[Dataset entries]

┌────────

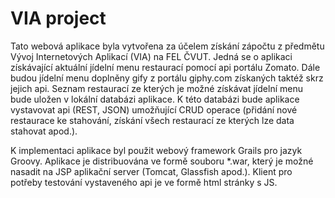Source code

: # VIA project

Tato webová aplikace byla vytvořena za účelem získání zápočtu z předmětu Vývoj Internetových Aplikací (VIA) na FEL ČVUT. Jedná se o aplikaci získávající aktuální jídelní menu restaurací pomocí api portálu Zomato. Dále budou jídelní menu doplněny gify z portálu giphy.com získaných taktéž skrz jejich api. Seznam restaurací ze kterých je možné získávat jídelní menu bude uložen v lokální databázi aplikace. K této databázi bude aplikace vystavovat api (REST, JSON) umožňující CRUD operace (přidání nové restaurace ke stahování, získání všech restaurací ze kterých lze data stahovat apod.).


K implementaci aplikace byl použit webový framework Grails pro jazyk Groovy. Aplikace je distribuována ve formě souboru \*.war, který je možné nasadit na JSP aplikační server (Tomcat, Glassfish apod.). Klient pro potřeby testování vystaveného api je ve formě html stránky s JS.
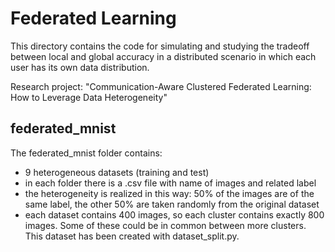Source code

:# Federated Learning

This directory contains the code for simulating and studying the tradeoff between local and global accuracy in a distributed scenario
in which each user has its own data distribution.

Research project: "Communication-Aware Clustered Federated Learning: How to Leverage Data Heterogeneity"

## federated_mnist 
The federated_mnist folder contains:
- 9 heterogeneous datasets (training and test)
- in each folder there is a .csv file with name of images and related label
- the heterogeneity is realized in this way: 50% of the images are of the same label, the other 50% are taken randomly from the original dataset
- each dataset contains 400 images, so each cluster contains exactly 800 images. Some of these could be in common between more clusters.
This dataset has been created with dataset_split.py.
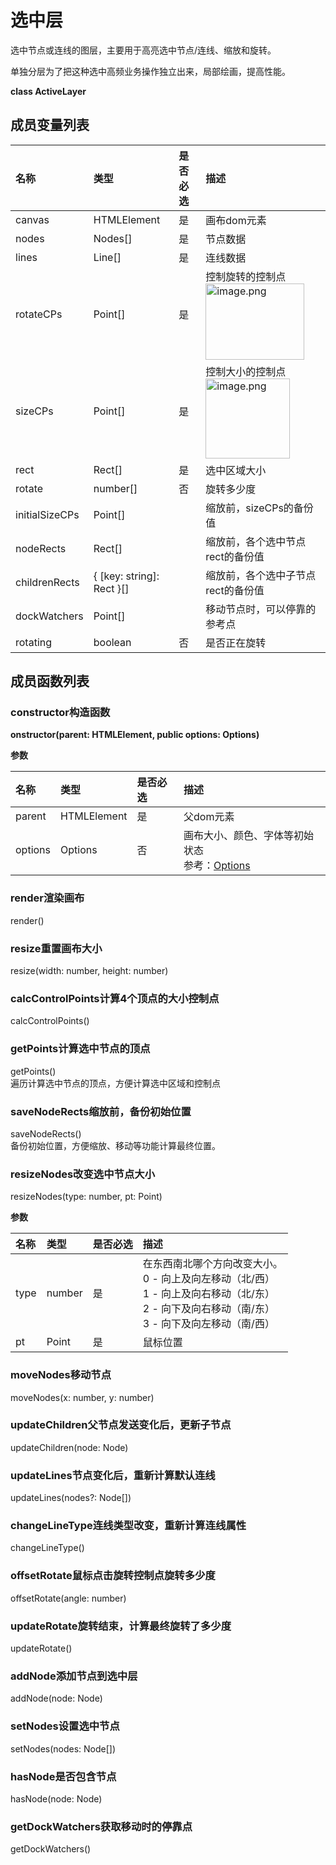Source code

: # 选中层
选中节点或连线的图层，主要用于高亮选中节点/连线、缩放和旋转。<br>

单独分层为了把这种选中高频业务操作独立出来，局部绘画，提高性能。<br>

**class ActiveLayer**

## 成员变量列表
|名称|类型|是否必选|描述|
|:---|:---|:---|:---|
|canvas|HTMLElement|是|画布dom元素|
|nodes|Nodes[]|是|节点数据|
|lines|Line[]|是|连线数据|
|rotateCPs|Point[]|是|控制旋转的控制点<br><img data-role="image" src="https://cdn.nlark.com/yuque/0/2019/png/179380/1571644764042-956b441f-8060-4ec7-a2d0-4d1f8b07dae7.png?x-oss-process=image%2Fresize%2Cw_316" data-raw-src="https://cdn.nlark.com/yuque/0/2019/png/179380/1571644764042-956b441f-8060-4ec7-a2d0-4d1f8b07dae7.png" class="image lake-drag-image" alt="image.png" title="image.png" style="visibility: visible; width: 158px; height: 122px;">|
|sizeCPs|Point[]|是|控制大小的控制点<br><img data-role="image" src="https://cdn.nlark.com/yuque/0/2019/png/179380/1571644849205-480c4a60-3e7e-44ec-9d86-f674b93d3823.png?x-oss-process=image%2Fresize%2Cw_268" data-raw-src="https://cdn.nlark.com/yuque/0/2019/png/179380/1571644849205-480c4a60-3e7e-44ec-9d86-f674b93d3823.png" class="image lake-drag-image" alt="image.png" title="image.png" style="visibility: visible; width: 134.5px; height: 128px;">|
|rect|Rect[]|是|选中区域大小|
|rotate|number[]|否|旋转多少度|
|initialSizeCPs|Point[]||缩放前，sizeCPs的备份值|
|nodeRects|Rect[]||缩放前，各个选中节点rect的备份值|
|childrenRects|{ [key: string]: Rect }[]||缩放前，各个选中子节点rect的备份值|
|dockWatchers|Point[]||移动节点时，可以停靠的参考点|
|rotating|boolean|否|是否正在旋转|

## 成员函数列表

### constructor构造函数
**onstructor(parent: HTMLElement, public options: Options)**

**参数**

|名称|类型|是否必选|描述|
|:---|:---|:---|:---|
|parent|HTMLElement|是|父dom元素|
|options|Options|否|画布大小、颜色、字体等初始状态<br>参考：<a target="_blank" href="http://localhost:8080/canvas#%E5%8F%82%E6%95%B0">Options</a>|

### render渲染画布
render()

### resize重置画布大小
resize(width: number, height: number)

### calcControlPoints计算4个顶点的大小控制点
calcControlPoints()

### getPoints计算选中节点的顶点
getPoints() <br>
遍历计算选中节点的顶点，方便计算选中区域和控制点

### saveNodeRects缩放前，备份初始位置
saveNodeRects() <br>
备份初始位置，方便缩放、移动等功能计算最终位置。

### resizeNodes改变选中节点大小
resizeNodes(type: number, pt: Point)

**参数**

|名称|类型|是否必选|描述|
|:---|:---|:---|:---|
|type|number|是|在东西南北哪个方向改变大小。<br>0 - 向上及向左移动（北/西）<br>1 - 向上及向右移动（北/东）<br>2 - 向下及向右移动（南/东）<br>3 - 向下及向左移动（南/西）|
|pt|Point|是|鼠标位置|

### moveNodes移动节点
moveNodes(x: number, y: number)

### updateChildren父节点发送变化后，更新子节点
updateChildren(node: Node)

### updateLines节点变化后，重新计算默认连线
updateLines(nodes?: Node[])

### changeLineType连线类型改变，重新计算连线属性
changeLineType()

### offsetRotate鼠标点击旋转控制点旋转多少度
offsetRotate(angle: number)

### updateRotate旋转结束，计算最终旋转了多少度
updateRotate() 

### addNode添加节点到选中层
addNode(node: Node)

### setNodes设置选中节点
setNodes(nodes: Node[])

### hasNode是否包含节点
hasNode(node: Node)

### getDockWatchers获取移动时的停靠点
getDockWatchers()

└────────
┌────────

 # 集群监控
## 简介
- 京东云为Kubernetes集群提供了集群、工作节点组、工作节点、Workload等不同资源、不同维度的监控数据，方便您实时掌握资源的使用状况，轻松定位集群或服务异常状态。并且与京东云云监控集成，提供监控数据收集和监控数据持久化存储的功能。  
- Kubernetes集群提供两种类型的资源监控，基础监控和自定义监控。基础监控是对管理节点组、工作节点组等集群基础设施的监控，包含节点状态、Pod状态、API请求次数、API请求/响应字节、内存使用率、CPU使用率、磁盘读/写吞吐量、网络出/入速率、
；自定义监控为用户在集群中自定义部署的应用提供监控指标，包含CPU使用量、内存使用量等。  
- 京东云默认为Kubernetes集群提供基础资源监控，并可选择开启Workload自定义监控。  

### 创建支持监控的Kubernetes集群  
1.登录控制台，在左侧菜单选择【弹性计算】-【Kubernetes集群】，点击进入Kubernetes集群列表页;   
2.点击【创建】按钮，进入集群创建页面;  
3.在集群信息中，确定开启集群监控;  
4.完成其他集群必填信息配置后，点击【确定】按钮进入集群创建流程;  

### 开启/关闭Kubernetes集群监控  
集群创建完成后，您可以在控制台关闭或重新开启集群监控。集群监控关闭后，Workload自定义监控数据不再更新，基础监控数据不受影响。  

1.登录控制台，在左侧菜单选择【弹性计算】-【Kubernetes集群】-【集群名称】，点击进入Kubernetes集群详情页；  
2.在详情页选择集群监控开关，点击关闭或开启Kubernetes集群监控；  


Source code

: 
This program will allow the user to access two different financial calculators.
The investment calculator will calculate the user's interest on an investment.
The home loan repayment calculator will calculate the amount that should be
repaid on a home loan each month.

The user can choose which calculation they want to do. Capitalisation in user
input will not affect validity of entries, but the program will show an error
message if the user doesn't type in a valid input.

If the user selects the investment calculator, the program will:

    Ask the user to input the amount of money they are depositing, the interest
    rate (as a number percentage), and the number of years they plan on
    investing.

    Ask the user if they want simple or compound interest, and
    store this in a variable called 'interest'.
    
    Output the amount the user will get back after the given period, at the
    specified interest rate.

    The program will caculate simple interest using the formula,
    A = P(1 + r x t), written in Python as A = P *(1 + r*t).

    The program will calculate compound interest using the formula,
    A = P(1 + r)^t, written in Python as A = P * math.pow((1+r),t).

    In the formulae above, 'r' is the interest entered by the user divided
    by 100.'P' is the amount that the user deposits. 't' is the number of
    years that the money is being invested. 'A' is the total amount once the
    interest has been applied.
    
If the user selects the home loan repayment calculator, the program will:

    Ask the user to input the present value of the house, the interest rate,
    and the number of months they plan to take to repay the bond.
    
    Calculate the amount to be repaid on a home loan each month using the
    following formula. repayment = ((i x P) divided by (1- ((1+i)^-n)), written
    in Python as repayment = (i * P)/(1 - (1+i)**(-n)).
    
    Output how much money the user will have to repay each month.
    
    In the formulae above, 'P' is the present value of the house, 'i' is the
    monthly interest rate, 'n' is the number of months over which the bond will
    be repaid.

└────────

Using the records above, set down exactly the lines from the one with "- 京东云为Kubernet" through the one with "### 开启/关闭Kubernetes集群监控", inclusive, and nothing more.

• OUTPUT BELOW
- 京东云为Kubernetes集群提供了集群、工作节点组、工作节点、Workload等不同资源、不同维度的监控数据，方便您实时掌握资源的使用状况，轻松定位集群或服务异常状态。并且与京东云云监控集成，提供监控数据收集和监控数据持久化存储的功能。  
- Kubernetes集群提供两种类型的资源监控，基础监控和自定义监控。基础监控是对管理节点组、工作节点组等集群基础设施的监控，包含节点状态、Pod状态、API请求次数、API请求/响应字节、内存使用率、CPU使用率、磁盘读/写吞吐量、网络出/入速率、
；自定义监控为用户在集群中自定义部署的应用提供监控指标，包含CPU使用量、内存使用量等。  
- 京东云默认为Kubernetes集群提供基础资源监控，并可选择开启Workload自定义监控。  

### 创建支持监控的Kubernetes集群  
1.登录控制台，在左侧菜单选择【弹性计算】-【Kubernetes集群】，点击进入Kubernetes集群列表页;   
2.点击【创建】按钮，进入集群创建页面;  
3.在集群信息中，确定开启集群监控;  
4.完成其他集群必填信息配置后，点击【确定】按钮进入集群创建流程;  

### 开启/关闭Kubernetes集群监控  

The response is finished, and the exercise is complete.